Collected data:
>>>

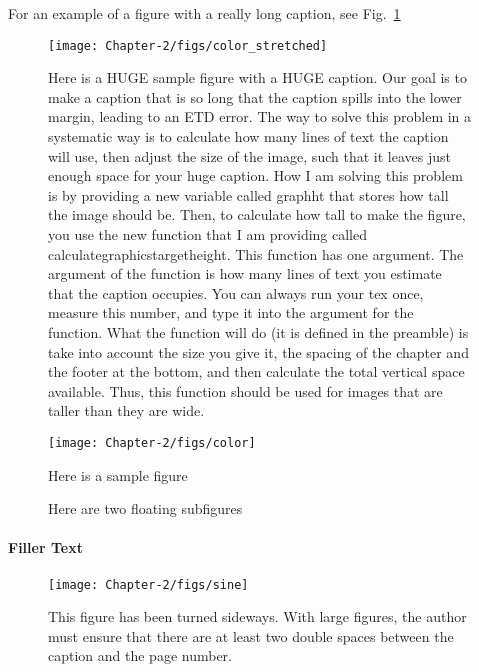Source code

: For an example of a figure with a really long caption, see Fig.~\ref{fig:longcap}
\begin{figure}[hbtp]
\centering
{}
\texttt{[image: Chapter-2/figs/color\_stretched]}
\caption{Here is a HUGE sample figure with a HUGE caption. Our goal is to make a caption that is so long that the caption spills into the lower margin, leading to an ETD error. The way to solve this problem in a systematic way is to calculate how many lines of text the caption will use, then adjust the size of the image, such that it leaves just enough space for your huge caption. How I am solving this problem is by providing a new variable called graphht that stores how tall the image should be. Then, to calculate how tall to make the figure, you use the new function that I am providing called calculategraphicstargetheight. This function has one argument. The argument of the function is how many lines of text you estimate that the caption occupies. You can always run your tex once, measure this number, and type it into the argument for the function. What the function will do (it is defined in the preamble) is take into account the size you give it, the spacing of the chapter and the footer at the bottom, 
and then calculate the total vertical space available. Thus, this function should be used for images that are taller than they are wide.}
\label{fig:longcap}
\end{figure}
%
\begin{figure}[hbtp]
\centering
\texttt{[image: Chapter-2/figs/color]}
\caption{Here is a sample figure}
\label{fig:hist2}
\end{figure}
%
\begin{figure}[hbtp]
\centering
{}
\caption{Here are two floating subfigures}
\label{fig:subfigures}
\end{figure}


\paragraph{Filler Text} \lipsum[12-15]

\thispagestyle{lscapedplain}
\begin{landscape}
\begin{figure}
\centering
\texttt{[image: Chapter-2/figs/sine]}
\caption{This figure has been turned sideways.  With large figures, 
         the author must ensure that there are at least two double spaces
         between the caption and the page number.}
\label{fig:hist}
\end{figure}
\end{landscape}
\restoregeometry
\pagestyle{plain}
\thispagestyle{plain}


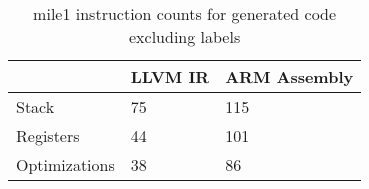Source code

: \begin{table}[h!]
\centering
\begin{tabular}{p{}p{}p{}}
  \hline
 & LLVM IR & ARM Assembly \\ 
  \hline
Stack &  75 & 115 \\ 
  Registers &  44 & 101 \\ 
  Optimizations &  38 &  86 \\ 
   \hline
\end{tabular}
\caption{mile1 instruction counts for generated code excluding labels}
\end{table}
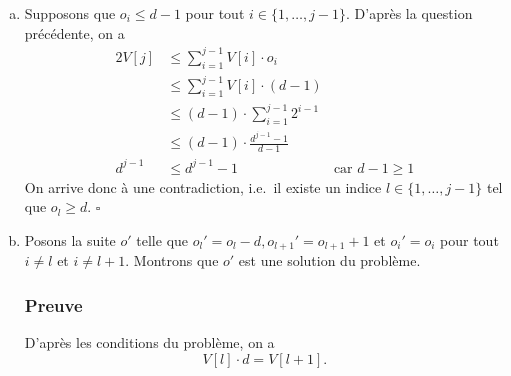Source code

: \documentclass[12pt,a4paper]{article}
\begin{document}
\begin{enumerate}[a)]
 En utilisant le r\'esultat de la question pr\'ec\'edente, il en r\'esulte que
 \begin{equation*}
    V[j]\cdot g_j \leq \displaystyle\sum_{i=1}^{j} V[i]\cdot o_i. 
 \end{equation*}
 
 D'o\`u, 
 \begin{equation*}
    V[j]\cdot (g_j - o_j) \leq \displaystyle\sum_{i=1}^{j-1} V[i]\cdot o_i. 
 \end{equation*}
 Or $g_j - o_j \geq 1$ d'apr\`es la question a) et le fait que ce sont des entiers naturels.
 Donc, \( V[j] \leq \displaystyle\sum_{i=1}^{j-1} V[i]\cdot o_i\). \hfill\ensuremath{\square}
 
 Cette propri\'et\'e pr\'ecise l'une des mani\`eres d'utiliser le moins possible de bocaux pour remplir une quantit\'e de confiture donn\'ee. En effet, elle consiste \`a remplir au complet tous les bocaux des plus grandes capacit\'es possibles jusqu'\`a l'arriv\'ee \`a une certaine capacit\'e. Pour cette derni\`ere, on pr\'ef\`ere ne pas remplir tous les bocaux possibles, mais de se servir plut\^ot de ceux de capacit\'e plus petite. 
 
 \item Supposons que $o_i \leq d-1$ pour tout $i \in \{1,\dotsc,j-1\}$. D'apr\`es la question pr\'ec\'edente, on a 
 \begin{alignat*}{2}
 	V[j] &\leq \displaystyle\sum_{i=1}^{j-1} V[i]\cdot o_i \\
 		 &\leq \displaystyle\sum_{i=1}^{j-1} V[i]\cdot (d-1) \\
 		 &\leq (d-1)\cdot \displaystyle\sum_{i=1}^{j-1} 2^{i-1} \\
 		 &\leq (d-1)\cdot \frac{d^{j-1}-1}{d-1} \\
 	d^{j-1}	 &\leq d^{j-1}-1 & \text{car } d-1 \geq 1
 \end{alignat*}
 On arrive donc \`a une contradiction, i.e.\ il existe un indice \(l \in \{1,\dotsc,j-1\}\) tel que $o_l \geq d$. \hfill\ensuremath{\square}
 
 \item Posons la suite $o'$ telle que $o_{l}' = o_l-d, o_{l+1}' = o_{l+1}+1$ et $o_i' = o_i$ pour tout $i \neq l$ et $i \neq l+1$. Montrons que $o'$ est une solution du probl\`eme.
 
 \subsubsection*{Preuve}
 D'apr\`es les conditions du probl\`eme, on a
 \begin{equation*}
    V[l]\cdot d = V[l+1].
 \end{equation*}
 

\end{enumerate}
\end{document}
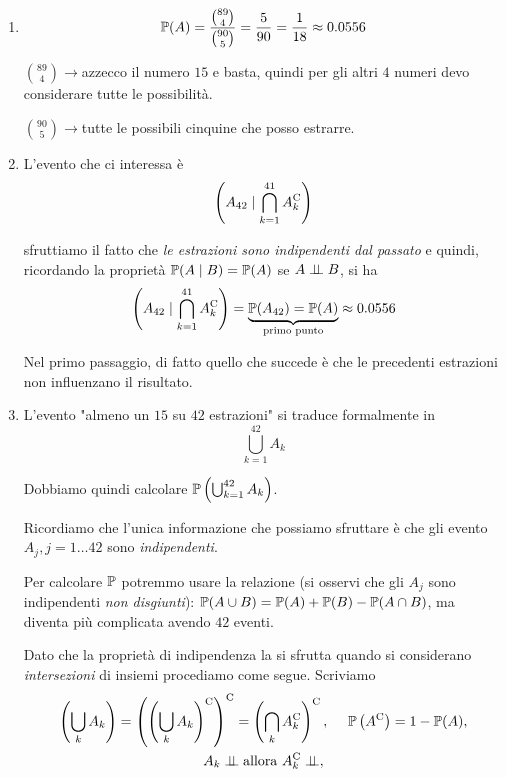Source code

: \begin{enumerate}
\item \begin{equation*}
\mathbb{P}( A) =\frac{\binom{89}{4}}{\binom{90}{5}} =\frac{5}{90} =\frac{1}{18} \approx 0.0556
\end{equation*}

$\binom{89}{4}\rightarrow $azzecco il numero $15$ e basta, quindi per gli altri $4$ numeri devo considerare tutte le possibilità.

$\binom{90}{5}\rightarrow $tutte le possibili cinquine che posso estrarre.
\item L'evento che ci interessa è\begin{equation*}
\left( A_{42} \mid \bigcap _{k=1}^{41} A_{k}^{\mathrm{C}}\right)
\end{equation*}

sfruttiamo il fatto che \textit{le estrazioni sono indipendenti dal passato} e quindi, ricordando la proprietà $\mathbb{P}( A\mid B) =\mathbb{P}( A)$ se $A\perp \!\!\! \perp B$, si ha
\begin{equation*}
\left( A_{42} \mid\bigcap _{k=1}^{41} A_{k}^{\mathrm{C}}\right) =\underbrace{\mathbb{P}( A_{42}) =\mathbb{P}( A)}_{\text{primo punto}} \approx 0.0556
\end{equation*}

Nel primo passaggio, di fatto quello che succede è che le precedenti estrazioni non influenzano il risultato.
\item L'evento "almeno un $15$ su $42$ estrazioni" si traduce formalmente in
\begin{equation*}
\bigcup _{k=1}^{42} A_{k}
\end{equation*}

Dobbiamo quindi calcolare $\mathbb{P}\left(\bigcup _{k=1}^{42} A_{k}\right)$.

Ricordiamo che l'unica informazione che possiamo sfruttare è che gli evento $A_{j} ,j=1\dots 42$ sono \textit{indipendenti}.

Per calcolare $\mathbb{P}$ potremmo usare la relazione (si osservi che gli $A_{j}$ sono indipendenti \textit{non disgiunti}): $\mathbb{P}( A\cup B) =\mathbb{P}( A) +\mathbb{P}( B) -\mathbb{P}( A\cap B)$, ma diventa più complicata avendo $42$ eventi.

Dato che la proprietà di indipendenza la si sfrutta quando si considerano \textit{intersezioni} di insiemi procediamo come segue. Scriviamo
\begin{gather*}
\left(\bigcup _{k} A_{k}\right) =\left(\left(\bigcup _{k} A_{k}\right)^{\mathrm{C}}\right)^{\mathrm{C}} =\left(\bigcap _{k} A_{k}^{\mathrm{C}}\right)^{\mathrm{C}} ,\ \ \ \ \mathbb{P}\left( A^{\mathrm{C}}\right) =1-\mathbb{P}( A) ,\\
A_{k} \perp \!\!\! \perp \text{allora} \ A_{k}^{\mathrm{C}} \perp \!\!\! \perp ,
\end{gather*}


\end{enumerate}
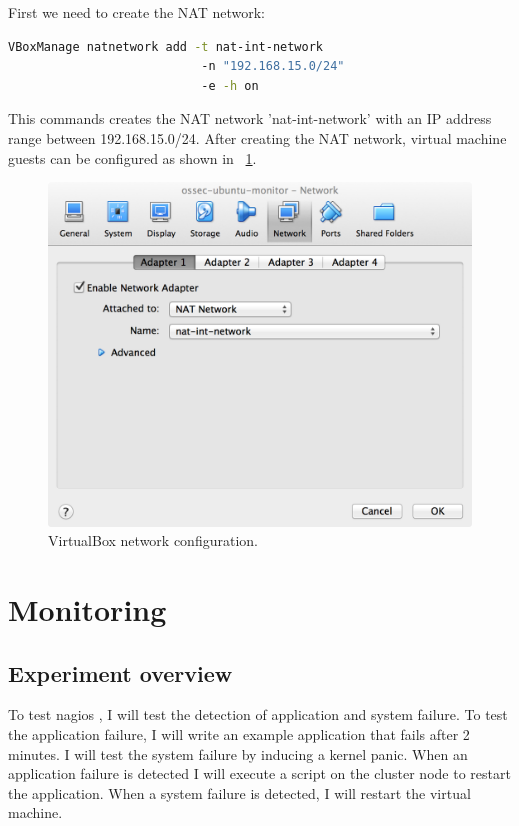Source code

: \documentclass[12pt]{report}
\begin{document}
\noindent First we need to create the NAT network:
\begin{lstlisting}[language=bash]
 VBoxManage natnetwork add -t nat-int-network 
                           -n "192.168.15.0/24"
                           -e -h on
\end{lstlisting}
This commands creates the NAT network 'nat-int-network' with an IP
address range between 192.168.15.0/24.
After creating the NAT network, virtual machine guests can be
configured as shown in ~\cref{fig:vbox_network_config}.
\begin{figure}[h!]
  \caption{VirtualBox network configuration.}
  \label{fig:vbox_network_config}
  \centering
    \includegraphics[scale=0.3]{pics/vbox_network_config.png}
\end{figure}


\section{Monitoring}
\subsection{Experiment overview}
To test nagios \cite{nagios:2013}, I will test the detection of
application and system failure. To test the application failure, I
will write an example application that fails after
2 minutes. I will test the system failure by inducing a kernel panic.
When an application failure is detected I will execute a script on the
cluster node to restart the application.
When a system failure is detected, I will restart the virtual
machine. 
\end{document}
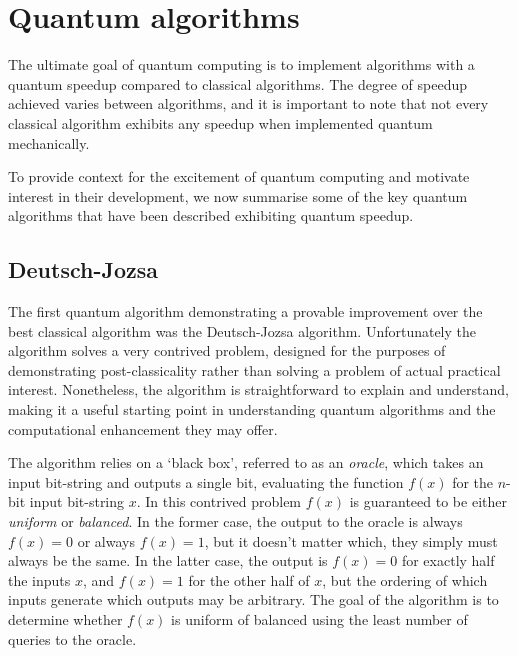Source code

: %
%

\section{Quantum algorithms} \label{sec:quantum_algs}

The ultimate goal of quantum computing is to implement algorithms with a quantum speedup compared to classical algorithms. The degree of speedup achieved varies between algorithms, and it is important to note that not every classical algorithm exhibits any speedup when implemented quantum mechanically.

To provide context for the excitement of quantum computing and motivate interest in their development, we now summarise some of the key quantum algorithms that have been described exhibiting quantum speedup.



%
%

\subsection{Deutsch-Jozsa} 

The first quantum algorithm demonstrating a provable improvement over the best classical algorithm was the Deutsch-Jozsa algorithm\cite{bib:DeutschJozsa92}. Unfortunately the algorithm solves a very contrived problem, designed for the purposes of demonstrating post-classicality rather than solving a problem of actual practical interest. Nonetheless, the algorithm is straightforward to explain and understand, making it a useful starting point in understanding quantum algorithms and the computational enhancement they may offer.

The algorithm relies on a `black box', referred to as an \textit{oracle}, which takes an input bit-string and outputs a single bit, evaluating the function $f(x)$ for the $n$-bit input bit-string $x$. In this contrived problem $f(x)$ is guaranteed to be either \textit{uniform} or \textit{balanced}. In the former case, the output to the oracle is always \mbox{$f(x)=0$} or always \mbox{$f(x)=1$}, but it doesn't matter which, they simply must always be the same. In the latter case, the output is \mbox{$f(x)=0$} for exactly half the inputs $x$, and \mbox{$f(x)=1$} for the other half of $x$, but the ordering of which inputs generate which outputs may be arbitrary. The goal of the algorithm is to determine whether $f(x)$ is uniform of balanced using the least number of queries to the oracle.

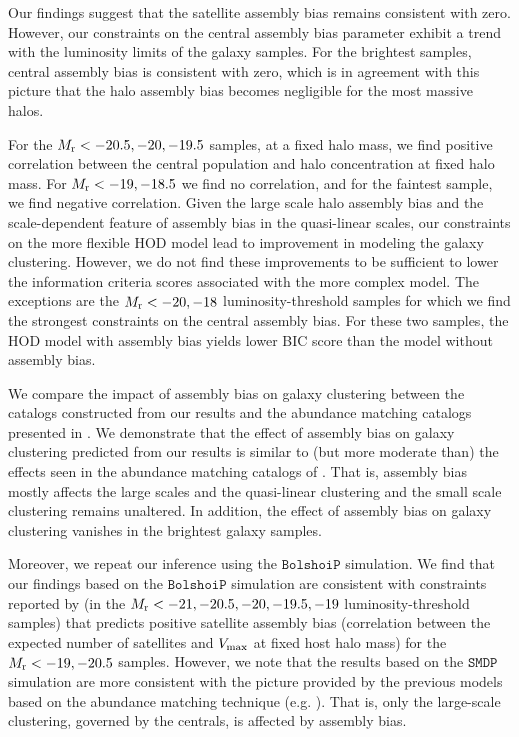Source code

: \documentclass[twocolumn]{aastex61}
\begin{document}
Our findings suggest that the satellite assembly bias remains consistent with zero. However, our constraints on the central assembly bias parameter exhibit a trend with the luminosity limits of the galaxy samples. For the brightest samples, central assembly bias is consistent with zero, which is in agreement with this picture that the halo assembly bias becomes negligible for the most massive halos. 

For the $M_{\rm r}<-20.5, -20, -19.5$ samples, at a fixed halo mass, we find positive correlation between the central population and halo concentration at fixed halo mass. For $M_{\rm r}<-19, -18.5$ we find no correlation, and for the faintest sample, we find negative correlation. Given the large scale halo assembly bias and the scale-dependent feature of assembly bias in the quasi-linear scales, our constraints on the more flexible HOD model lead to improvement in modeling the galaxy clustering. However, we do not find these improvements to be sufficient to lower the information criteria scores associated with the more complex model. The exceptions are the $M_{\rm r}<-20,-18$ luminosity-threshold samples for which we find the strongest constraints on the central assembly bias. For these two samples, the HOD model with assembly bias yields lower BIC score than the model without assembly bias.

We compare the impact of assembly bias on galaxy clustering between the catalogs constructed from our results and the abundance matching catalogs presented in \citet{hw2013,arz2014}. We demonstrate that the effect of assembly bias on galaxy clustering predicted from our results is similar to (but more moderate than) the effects seen in the abundance matching catalogs of \citet{hw2013}. That is, assembly bias mostly affects the large scales and the quasi-linear clustering and the small scale clustering remains unaltered. In addition, the effect of assembly bias on galaxy clustering vanishes in the brightest galaxy samples.

Moreover, we repeat our inference using the $\mathtt{BolshoiP}$ simulation. 
We find that our findings based on the $\mathtt{BolshoiP}$ simulation are consistent with constraints reported by \citet{zentner2016} (in the $M_{\rm r}<-21, -20.5, -20, -19.5, -19$ luminosity-threshold samples) that predicts positive satellite assembly bias (correlation between the expected number of satellites and $V_{\rm max}$ at fixed host halo mass) for the $M_{\rm r}<-19, -20.5$ samples. However, we note that the results based on the $\mathtt{SMDP}$ simulation are more consistent with the picture provided by the previous models based on the abundance matching technique (e.g. \citealt{arz2014,lehman2015}). That is, only the large-scale clustering, governed by the centrals, is affected by assembly bias.
\end{document}
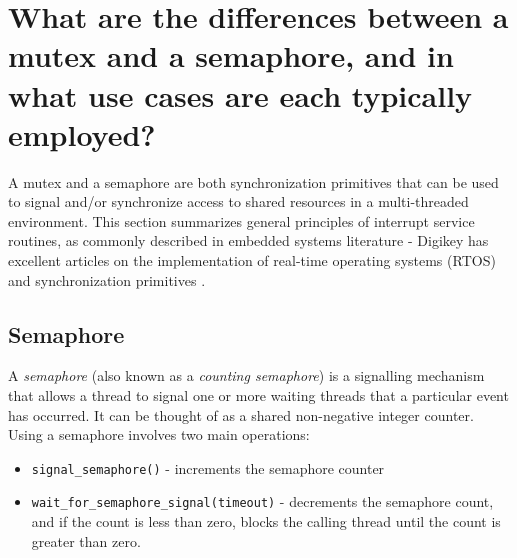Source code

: \documentclass[main.tex]{subfiles}
\begin{document}
\section{What are the differences between a mutex and a semaphore, and in what use cases are each typically employed?}

\spoilerline
\noindent A mutex and a semaphore are both synchronization primitives that can be used to signal and/or synchronize access to shared resources in a multi-threaded environment. This section summarizes general principles of interrupt service routines, as commonly described in embedded systems literature - Digikey has excellent articles on the implementation of real-time operating systems (RTOS) and synchronization primitives \cite{digikey_rtos}.

\subsection{Semaphore}
A \textit{semaphore} (also known as a \textit{counting semaphore}) is a signalling mechanism that allows a thread to signal one or more waiting threads that a particular event has occurred. It can be thought of as a shared non-negative integer counter.
\newline
\newline
Using a semaphore involves two main operations: \begin{itemize}
    \item \texttt{signal\_semaphore()} - increments the semaphore counter
    \item \texttt{wait\_for\_semaphore\_signal(timeout)} - decrements the semaphore count, and if the count is less than zero, blocks the calling thread until the count is greater than zero.
\end{itemize}
\end{document}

<<<

*Goal of the exercise*
Only lines that contain "mathrm" are needed, so copy each of them from the data.

*Task solution*
\left( A_{42} \mid \bigcap _{k=1}^{41} A_{k}^{\mathrm{C}}\right)
\left( A_{42} \mid\bigcap _{k=1}^{41} A_{k}^{\mathrm{C}}\right) =\underbrace{\mathbb{P}( A_{42}) =\mathbb{P}( A)}_{\text{primo punto}} \approx 0.0556
\left(\bigcup _{k} A_{k}\right) =\left(\left(\bigcup _{k} A_{k}\right)^{\mathrm{C}}\right)^{\mathrm{C}} =\left(\bigcap _{k} A_{k}^{\mathrm{C}}\right)^{\mathrm{C}} ,\ \ \ \ \mathbb{P}\left( A^{\mathrm{C}}\right) =1-\mathbb{P}( A) ,\\
A_{k} \perp \!\!\! \perp \text{allora} \ A_{k}^{\mathrm{C}} \perp \!\!\! \perp ,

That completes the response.